The security vs not a security keynote has always been the elephant in the room. Regulators have been heedful and cautious whenever they’ve addressed or taken a stance in the said debate. People from the community, on the other hand, have been quite vocal about the same.
In fact, at the heart of SEC’s lawsuit against Ripple, the matter of contention remains to be the same. The agency filed a lawsuit against the blockchain payments firm back in December 2020 arguing that its native XRP tokens fell under the “security” category and not the “currency” category.
It has been alleged that Ripple and its executives sold $1.3 billion worth of XRP in an “unregistered” securities offering. Per the agency, Ripple was different because XRP was actively used to fund Ripple’s business and essentially represented an investment in the company itself.
Now, in a recent podcast appearance, Michael Saylor opined on the classification of ETH and XRP. He said,
“Ripple is an unregistered security. It is obvious. It’s a company. The company owns a bunch of it. They sell it to the general public, but they never took the company public. There are no disclosures.”
Is It All Unethical?
Saylor went on to compare XRP to Ethereum and gave the latter also the “unregistered security” tag. The Bitcoin maximalist went on to assert that pretty much all altcoins were securities, and should be subjected to SEC enforcement. He said,
“It [Ethereum] is controlled by a few people—the Ethereum Foundation and ConsenSys. Just like FTT, just like Solana.“
“I think the best thing for the world would be if the SEC pretty much shuts down all of it. It’s all unethical.“
Saylor further asserted that Bitcoin was an “ethical commodity,” while the other altcoins were just equity tokens issued by a company “in order to get around going public.” He claimed,
“They are committing securities fraud.”
Commenting on Saylor’s assertions, Anthony Sassano, Founder of The Daily Gwei, tweeted,
“Imagine calling yourself a “Bitcoin maximalist” and then calling something an “unregistered security” which is something enforced by governments/nation states Saylor is an embarrassment and is the furthest thing from a cypherpunk.”

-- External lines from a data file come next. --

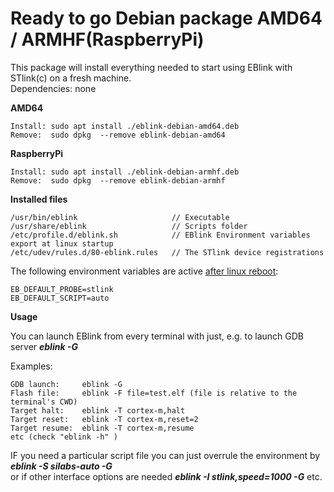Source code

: # Ready to go Debian package AMD64 / ARMHF(RaspberryPi)

This package will install everything needed to start using EBlink with STlink(c) on a fresh machine.  
Dependencies: none

**AMD64**
    
    Install: sudo apt install ./eblink-debian-amd64.deb
    Remove:  sudo dpkg  --remove eblink-debian-amd64
    
**RaspberryPi**

    Install: sudo apt install ./eblink-debian-armhf.deb
    Remove:  sudo dpkg  --remove eblink-debian-armhf

**Installed files**

    /usr/bin/eblink                     // Executable  
    /usr/share/eblink                   // Scripts folder  
    /etc/profile.d/eblink.sh            // EBlink Environment variables export at linux startup  
    /etc/udev/rules.d/80-eblink.rules   // The STlink device registrations  


The following environment variables are active <u>after linux reboot</u>:

    EB_DEFAULT_PROBE=stlink
    EB_DEFAULT_SCRIPT=auto

**Usage**

You can launch EBlink from every terminal with just, e.g. to launch GDB server **_eblink -G_**  

Examples:

    GDB launch:     eblink -G
    Flash file:     eblink -F file=test.elf (file is relative to the terminal's CWD)
    Target halt:    eblink -T cortex-m,halt  
    Target reset:   eblink -T cortex-m,reset=2 
    Target resume:  eblink -T cortex-m,resume
    etc (check "eblink -h" )  

IF you need a particular script file you can just overrule the environment by **_eblink -S silabs-auto -G_**  
or if other interface options are needed **_eblink -I stlink,speed=1000 -G_** etc.
    

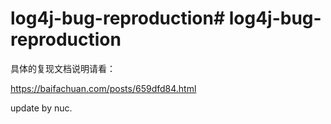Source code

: # log4j-bug-reproduction# log4j-bug-reproduction

具体的复现文档说明请看：

https://baifachuan.com/posts/659dfd84.html

update by nuc.
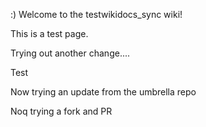 :) Welcome to the testwikidocs_sync wiki!

This is a test page.

Trying out another change....

Test

Now trying an update from the umbrella repo

Noq trying a fork and PR
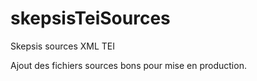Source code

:skepsisTeiSources
=================

Skepsis sources XML TEI

Ajout des fichiers sources bons pour mise en production.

Nevertheless, Saylor is not the only one leaning toward the security side of the spectrum. Gene Hoffman, Chief Operating Officer at blockchain company Chia Network recently asked the community to prepare for Ripple losing to the SEC. In a recent thread on Twitter, he said,
“The only outcome is that a federal judge will rule that Ripple’s sales of XRP made XRP a security.“
The Sky Is Overcast With Foggy Clouds
It is worth recalling here that regulators have claimed in the past that Ethereum is not a security. In a 2018 speech, Bill Hinman, former director of Corporation Finance, told the audience at a conference that, in his view, Ether was not a security.
CryptoLaw founder John E Deaton went on to highlight the same and tweeted:
Alongside, other community members also opined that Saylor only cared about “monopolizing” his bag and was not paying heed to innovation and evolution.
The individual offerings made by Ether and XRP, to a fair extent, have been similar in nature, and if Ether is not considered to be a security, why is XRP? In fact, additional questions with respect to what exactly it means to register still remain unanswered.
At this stage, Ripple is negotiating that for the whole industry, and until and unless its lawsuit against the SEC concludes, we will not have a definitive answer to the aforesaid questions.